What you are asked to do ::
Reproduce every line that appears below, precisely and completely.

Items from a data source
*****

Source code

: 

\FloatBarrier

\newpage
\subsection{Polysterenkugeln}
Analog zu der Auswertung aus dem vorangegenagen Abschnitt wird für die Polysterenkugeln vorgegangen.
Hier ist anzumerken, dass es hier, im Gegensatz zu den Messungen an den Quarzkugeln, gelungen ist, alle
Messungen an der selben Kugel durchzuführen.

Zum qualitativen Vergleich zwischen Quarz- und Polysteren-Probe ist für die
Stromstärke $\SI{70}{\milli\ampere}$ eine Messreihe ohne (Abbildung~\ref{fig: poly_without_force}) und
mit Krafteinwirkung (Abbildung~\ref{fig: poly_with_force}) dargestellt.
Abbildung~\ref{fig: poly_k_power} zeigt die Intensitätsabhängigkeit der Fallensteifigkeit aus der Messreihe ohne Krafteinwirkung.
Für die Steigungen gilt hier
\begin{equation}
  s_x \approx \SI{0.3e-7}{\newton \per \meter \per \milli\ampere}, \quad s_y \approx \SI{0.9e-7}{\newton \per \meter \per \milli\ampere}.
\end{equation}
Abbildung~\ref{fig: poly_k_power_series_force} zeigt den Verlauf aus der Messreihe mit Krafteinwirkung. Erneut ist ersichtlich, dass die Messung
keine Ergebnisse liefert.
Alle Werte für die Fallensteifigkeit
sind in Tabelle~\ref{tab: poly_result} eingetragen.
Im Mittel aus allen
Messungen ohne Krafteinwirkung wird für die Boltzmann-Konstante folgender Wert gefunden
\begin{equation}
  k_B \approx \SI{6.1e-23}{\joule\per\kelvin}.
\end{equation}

*****

Your solution ::
Source code

: 

\FloatBarrier

\newpage
\subsection{Polysterenkugeln}
Analog zu der Auswertung aus dem vorangegenagen Abschnitt wird für die Polysterenkugeln vorgegangen.
Hier ist anzumerken, dass es hier, im Gegensatz zu den Messungen an den Quarzkugeln, gelungen ist, alle
Messungen an der selben Kugel durchzuführen.

Zum qualitativen Vergleich zwischen Quarz- und Polysteren-Probe ist für die
Stromstärke $\SI{70}{\milli\ampere}$ eine Messreihe ohne (Abbildung~\ref{fig: poly_without_force}) und
mit Krafteinwirkung (Abbildung~\ref{fig: poly_with_force}) dargestellt.
Abbildung~\ref{fig: poly_k_power} zeigt die Intensitätsabhängigkeit der Fallensteifigkeit aus der Messreihe ohne Krafteinwirkung.
Für die Steigungen gilt hier
\begin{equation}
  s_x \approx \SI{0.3e-7}{\newton \per \meter \per \milli\ampere}, \quad s_y \approx \SI{0.9e-7}{\newton \per \meter \per \milli\ampere}.
\end{equation}
Abbildung~\ref{fig: poly_k_power_series_force} zeigt den Verlauf aus der Messreihe mit Krafteinwirkung. Erneut ist ersichtlich, dass die Messung
keine Ergebnisse liefert.
Alle Werte für die Fallensteifigkeit
sind in Tabelle~\ref{tab: poly_result} eingetragen.
Im Mittel aus allen
Messungen ohne Krafteinwirkung wird für die Boltzmann-Konstante folgender Wert gefunden
\begin{equation}
  k_B \approx \SI{6.1e-23}{\joule\per\kelvin}.
\end{equation}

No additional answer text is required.